# John Deere L120 has no power



## diazf0 (May 25, 2009)

Hello, I need help / guidance / suggestions on what to check and try to figure out the why it has no power.

I just finished doing maintenance on the JD L120 riding lawn mower. I changed the oil, oil filter, air filter, and gas filter. Then started and mowed the grass for over an hour until the gas was low and needed a refill with no issues. I got additional gas, filled up the tractor and tried to start it and now there was no power. I got a new battery and still no power. I checked the cables and all connected and cleaned and still no power.

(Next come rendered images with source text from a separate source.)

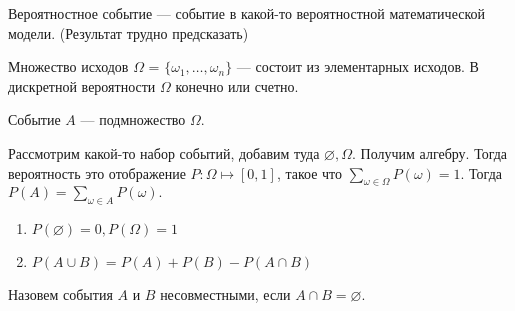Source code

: Вероятностное событие --- событие в какой-то вероятностной математической модели. (Результат трудно предсказать)

Множество исходов $\Omega$ =  $\{\omega_1, \ldots, \omega_n\}$ --- состоит из элементарных исходов. В дискретной вероятности $\Omega$ конечно или счетно. 

Событие $A$ --- подмножество  $\Omega$. 

Рассмотрим какой-то набор событий, добавим туда  $\varnothing, \Omega$. Получим алгебру. Тогда вероятность это отображение  $P: \Omega \mapsto [0, 1]$, такое что  $\sum_{\omega \in \Omega} P(\omega)=1$. Тогда  $P(A) = \sum_{\omega \in A} P(\omega).$
\begin{enumerate}[label=Свойства]
    \item $P(\varnothing) = 0, P(\Omega) = 1$
    \item  $P(A \cup B) = P(A) + P(B) - P(A \cap B)$
\end{enumerate}
 \begin{definition}
    Назовем события $A$ и  $B$ несовместными, если  $A \cap B = \varnothing$.
\end{definition}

I do not know what to check or do next. Please assist.


----------



## octaneman (May 13, 2009)

Hi diazf0

Can you be specific when you say " no power ? " Does the engine turn over normally ? If so check for spark at the plug. If there is a spark see if it's wet , it's a clear indication that gas is entering the engine. Is the shut off fuel valve open ? (If applicable) look for fuel being restricted. Is gas filter installed properly ? Check for direction of fuel flow, the filter should have an arrow or pointer showing which side should be pointing to the engine from the gas tank. 

Post back your findings. 

Good luck !


----------



## diazf0 (May 25, 2009)

Thanks for your response Octaneman

When I turn the key nothing happens, normal first turn on the key would turn on the lights and little lcd screen showing hours ran etc. Then second turn starts the engine. Currently, I turn the key 1st / 2nd turns with nothing happening - no lights, lcd, nor the engine cranking (it does not try to turn over).

It seems as the battery is dead. So, I bought a new battery and installed. Still no power. I checked and cleaned cables from battery to there end points - connections were secure and in tact (no tears or breaks).

What could cause this.

I noticed that there is a fuse on positive side of the battery connection - could the fuse have gone bad and is causing the no power , similar to a bad / dead battery.

I would appreciate any guidance / suggestions to fix it.

Thanks again and in advance.


----------



## Basementgeek (Feb 7, 2005)

Yes it could, need to check it.

You have a volt/ohm tester?

BG


----------



## octaneman (May 13, 2009)

As Basementgeek indicated, it could cause the no power/start problem. Test the fuse and replace it with the rating specified. Do not try to jump the fuse with wires or anything else for if there is a short you will do more damage than good. After replacing the fuse, and everything turns on, lights, lcd, etc.. and still the engine won't crank , if the lights dim when cranking , focus on the starter next, but first thing is first....Replace the fuse !

post back your findings. 
OM


----------